Another Great Collab for 2022

Christopher Coke Posted:
Hardware Reviews 0

It’s the year of collaborations in the audio, and today we have the latest coming from HawaiiBadBoy, AKA Bad Guy Good Audio Reviews, and Yanyin. The two have paired up to custom tune the company’s popular Moonlight IEM which released to much praise earlier this year. It’s a tribrid, complete with two Sonion electrostatic drivers, 4 Knowles balanced armatures, and a big 10mm dynamic driver, custom tuned by the Bad Boy himself. At $649, it’s an expensive bit of kit, but does a good job of earning its keep with excellent sound quality, plenty of bass, and a comfortable, secure fit.
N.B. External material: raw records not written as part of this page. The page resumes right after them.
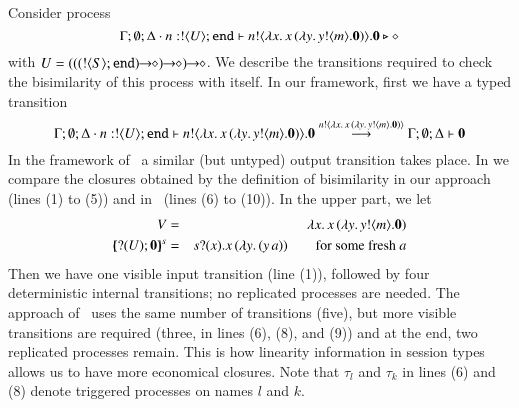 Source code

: 	Consider process
	$$\Gamma; \emptyset; \Delta \cdot n: ! \langle U \rangle ; \mathtt{end} \vdash n ! \langle \lambda x.\,x\,(\lambda y.\,y ! \langle m \rangle . \mathbf{0}) \rangle . \mathbf{0} \triangleright \diamond$$
	with $U = \shot{(\shot{(\shot{(\btout{S} \tinact)})})}$. 
	We describe the transitions required to check the bisimilarity
	of this process with itself. 
	In our framework, first we have a typed transition
	$$
	\Gamma; \emptyset; \Delta \cdot n: ! \langle U \rangle ; \mathtt{end} \vdash n ! \langle \lambda x.\,x\,(\lambda y.\,y ! \langle m \rangle . \mathbf{0}) \rangle . \mathbf{0} \stackrel{n ! \langle \lambda x.\,x\,(\lambda y.\,y ! \langle m \rangle . \mathbf{0}) \rangle}{\longrightarrow}\Gamma; \emptyset; \Delta \vdash \mathbf{0}
	$$
	In the framework of~\cite{JeffreyR05} a similar (but untyped) output transition takes place.
    In  we compare the closures obtained by the definition of bisimilarity in our approach (lines (1) to (5)) and in~\cite{JeffreyR05} (lines (6) to (10)).
    In the upper part, we let 
    \begin{eqnarray*}
    V & = & \abs{x}{\appl{x}(\abs{y}{\bout{y}{m}} \inact)} \\
	\mapchar{\btinp{U} \inact}{s} & = & \binp{s}{x} \appl{x}{(\abs{y}{(\appl{y}{a}))}}\qquad \text{for some fresh $a$}
	\end{eqnarray*}
	Then we have one visible input transition (line (1)), followed by four deterministic internal transitions; no replicated processes are needed.
	The approach of~\cite{JeffreyR05} uses 
	the same number of transitions (five), but more visible transitions are required
	(three, in lines (6), (8), and (9)) and at the end, two replicated processes remain.
	This is how linearity information in session types allows us to have more economical closures.
	Note that $\tau_l$ and $\tau_k$ in lines (6) and (8) denote triggered processes on names $l$ and $k$.
	
	
	
	
%
%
  • Current Price: $649 (Linsoul)
  • Model: Yanyin x HBB Mahina
  • Driver: 10mm Bio-diaphragm dynamic + 4 Knowles independent balanced armature + 2 Sonion electrostatic units
  • Frequency response: 5Hz-50kHz
  • Impedance: 8 Ohms
  • Sensitivity: 118dB
  • Cable material: 4 strands graphene wrapped with silver-plated cable
  • Cable length: 1.2m
  • Connector: 2pin 0.78mm

HBB x Yanyin Mahina - First Impressions and Key Features 

Collaborations: that’s been the name of the game over this last year in the ChiFi scene. And overall, it’s been a good thing for consumers. By turning to influencers to help tune their products, IEM manufacturers have been leveraging the “on the ground” experience of some of the most well-respected voices in the community. The results have been good. Collab IEMs, overall, feel like a safer bet because you know, or can know, the person tuning them. 
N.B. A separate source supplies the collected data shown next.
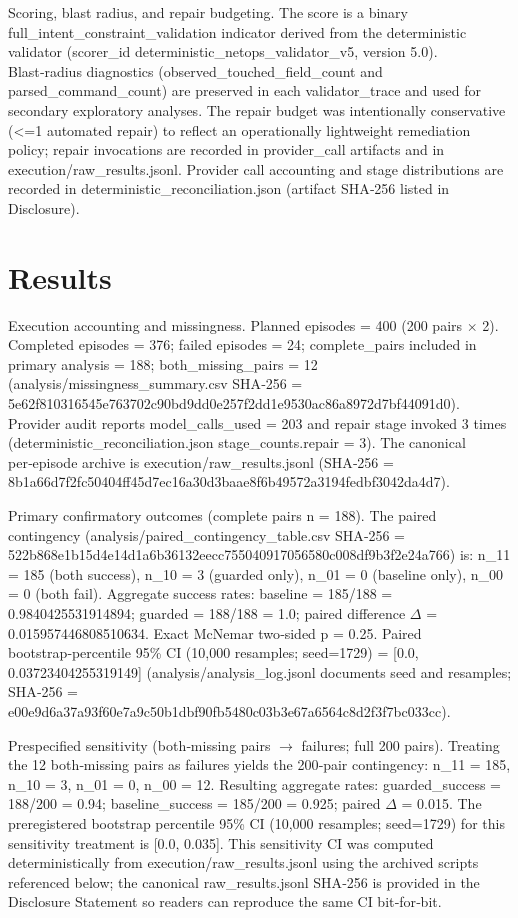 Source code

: \documentclass[conference]{IEEEtran}
\begin{document}
Scoring, blast radius, and repair budgeting. The score is a binary full\_intent\_constraint\_validation indicator derived from the deterministic validator (scorer\_id deterministic\_netops\_validator\_v5, version 5.0). Blast‑radius diagnostics (observed\_touched\_field\_count and parsed\_command\_count) are preserved in each validator\_trace and used for secondary exploratory analyses. The repair budget was intentionally conservative (<=1 automated repair) to reflect an operationally lightweight remediation policy; repair invocations are recorded in provider\_call artifacts and in execution/raw\_results.jsonl. Provider call accounting and stage distributions are recorded in deterministic\_reconciliation.json (artifact SHA‑256 listed in Disclosure).

\section{Results}
Execution accounting and missingness. Planned episodes = 400 (200 pairs \ensuremath{\times} 2). Completed episodes = 376; failed episodes = 24; complete\_pairs included in primary analysis = 188; both\_missing\_pairs = 12 (analysis/missingness\_summary.csv SHA‑256 = 5e62f810316545e763702c90bd9dd0e257f2dd1e9530ac86a8972d7bf44091d0). Provider audit reports model\_calls\_used = 203 and repair stage invoked 3 times (deterministic\_reconciliation.json stage\_counts.repair = 3). The canonical per‑episode archive is execution/raw\_results.jsonl (SHA‑256 = 8b1a66d7f2fc50404ff45d7ec16a30d3baae8f6b49572a3194fedbf3042da4d7).

Primary confirmatory outcomes (complete pairs n = 188). The paired contingency (analysis/paired\_contingency\_table.csv SHA‑256 = 522b868e1b15d4e14d1a6b36132eecc755040917056580c008df9b3f2e24a766) is: n\_11 = 185 (both success), n\_10 = 3 (guarded only), n\_01 = 0 (baseline only), n\_00 = 0 (both fail). Aggregate success rates: baseline = 185/188 = 0.9840425531914894; guarded = 188/188 = 1.0; paired difference \ensuremath{\Delta} = 0.015957446808510634. Exact McNemar two‑sided p = 0.25. Paired bootstrap‑percentile 95\% CI (10,000 resamples; seed=1729) = [0.0, 0.03723404255319149] (analysis/analysis\_log.jsonl documents seed and resamples; SHA‑256 = e00e9d6a37a93f60e7a9c50b1dbf90fb5480c03b3e67a6564c8d2f3f7bc033cc).

Prespecified sensitivity (both‑missing pairs \ensuremath{\rightarrow} failures; full 200 pairs). Treating the 12 both‑missing pairs as failures yields the 200‑pair contingency: n\_11 = 185, n\_10 = 3, n\_01 = 0, n\_00 = 12. Resulting aggregate rates: guarded\_success = 188/200 = 0.94; baseline\_success = 185/200 = 0.925; paired \ensuremath{\Delta} = 0.015. The preregistered bootstrap percentile 95\% CI (10,000 resamples; seed=1729) for this sensitivity treatment is [0.0, 0.035]. This sensitivity CI was computed deterministically from execution/raw\_results.jsonl using the archived scripts referenced below; the canonical raw\_results.jsonl SHA‑256 is provided in the Disclosure Statement so readers can reproduce the same CI bit‑for‑bit.
\end{document}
Bad Guy Good Audio Reviews has grown to become one of the leading voices in the audio community. His straightforward way of expressing his feelings, and the complete lack of vagueness, allow his reviews to be clear and reproducible. I’ve been a regular viewer for upwards of two years now. Knowing his tastes tend to align with my own, I’ve kept a close eye on his collaborations. Somehow, the Mahina is the first I will actually be able to try for myself, but it’s safe to say his others — the Olina and Mele — have been veritable hits within the community.

For the most part, they’ve been on the affordable side, but the HBB x Yanyin Mahina joins the Kinda Lava in targeting the mid-fi market. It retails for $649, which is unquestionably expensive, but that price deserves its proper context. 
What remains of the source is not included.